Tongue-tie is a common condition that often adversely affects breastfeeding. There is research that suggests that frenulotomy can improve breastfeeding but there is also evidence of lack of professional knowledge on tongue-tie.

Methods

This was a qualitative interview study with GPs, midwives, health visitors and nine mothers to explore facilitators and barriers to receiving a diagnosis of and treatment for tongue-tie.

Findings

Mothers told a common story of having to push for support, experiencing diagnostic and treatment delays and suffering ongoing distress, which threatened their ability to establish breastfeeding. Mothers also described feeling vulnerable in the neonatal period, and witnessing a variation in professional knowledge about tongue-tie.

Conclusions

Variable professional knowledge, conflicting advice, and a delayed diagnosis can lead to a difficult patient pathway. Assessment for tongue-tie should be considered when approaching infants with feeding difficulties. Frenulotomy should also be considered and services made available where findings suggest the cause is structural and breastfeeding support has not helped.

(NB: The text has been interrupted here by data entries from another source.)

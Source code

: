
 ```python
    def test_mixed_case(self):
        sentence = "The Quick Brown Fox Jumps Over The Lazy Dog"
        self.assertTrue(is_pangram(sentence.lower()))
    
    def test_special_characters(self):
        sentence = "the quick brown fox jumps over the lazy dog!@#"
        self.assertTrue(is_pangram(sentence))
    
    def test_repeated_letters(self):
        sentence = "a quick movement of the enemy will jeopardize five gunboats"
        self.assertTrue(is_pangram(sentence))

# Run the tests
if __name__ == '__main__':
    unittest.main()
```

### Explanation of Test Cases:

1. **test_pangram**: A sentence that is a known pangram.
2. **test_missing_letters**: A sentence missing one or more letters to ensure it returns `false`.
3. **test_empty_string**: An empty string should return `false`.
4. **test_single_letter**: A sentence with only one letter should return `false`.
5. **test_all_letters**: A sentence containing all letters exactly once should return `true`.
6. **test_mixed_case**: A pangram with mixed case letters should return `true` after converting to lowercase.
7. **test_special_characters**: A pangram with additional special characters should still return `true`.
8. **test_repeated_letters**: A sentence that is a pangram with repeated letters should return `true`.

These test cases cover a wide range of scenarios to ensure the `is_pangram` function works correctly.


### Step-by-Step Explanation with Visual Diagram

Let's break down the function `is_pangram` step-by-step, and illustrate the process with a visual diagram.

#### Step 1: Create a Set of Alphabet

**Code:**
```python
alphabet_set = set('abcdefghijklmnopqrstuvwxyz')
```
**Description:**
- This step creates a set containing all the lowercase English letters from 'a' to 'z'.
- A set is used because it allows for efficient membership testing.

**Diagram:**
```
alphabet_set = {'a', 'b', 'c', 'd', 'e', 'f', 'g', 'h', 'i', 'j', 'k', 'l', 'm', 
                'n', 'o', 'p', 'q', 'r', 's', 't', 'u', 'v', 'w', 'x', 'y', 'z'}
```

Tongue-tie (ankyloglossia) is a common condition with a prevalence between 0.2 and 10.7% (Segal et al, 2007; Francis et al, 2015; Power and Murphy, 2015), and is defined as an embryological remnant of tissue between the under-surface of the tongue and the floor of the mouth that can restrict tongue movement. This is an important condition for primary care because it can cause breastfeeding difficulty for the mother and infant, including nipple pain, difficult attachment and increased bottle feeding rates (Segal et al, 2007; Suter and Bornstein, 2009; Edmunds et al, 2011). Mothers have described an ‘anticipatory dread’ towards breastfeeding an infant with tongue-tie (Edmunds et al, 2013). Tongue-tie can be obvious, such as with a restricting frenulum or heart-shaped tongue, but some infants may only be diagnosed after assessment of breastfeeding difficulties, positioning, attachment, tongue appearance and function, by practitioners with the appropriate expertise (Figure 1) (Hill and Johnson, 2007). Other causes of difficult feeding such colic, reflux, poor attachment, positioning, and inverted nipples would need to be considered (Amir, 2014). Assessment for tongue-tie is not part of routine UK neonatal examination and is usually identified by GPs, midwives or health visitors in the context of emerging breastfeeding problems. Tongue-tie, if it is symptomatic, can be treated with a frenulotomy, which involves snipping the tongue with sharp, round scissors. Bleeding is stopped by allowing the baby to feed, which compresses the wound (Edmunds et al, 2011). In 2005, UK guidelines from the National Institute of Health and Clinical Excellence (NICE) (2005) concluded that limited evidence suggested that when tongue-tie is thought to be a problem, division is both safe and able to improve breastfeeding where conservative measures such as frenulum massage and breastfeeding support have failed, although there is no published research to recommend frenulum massage.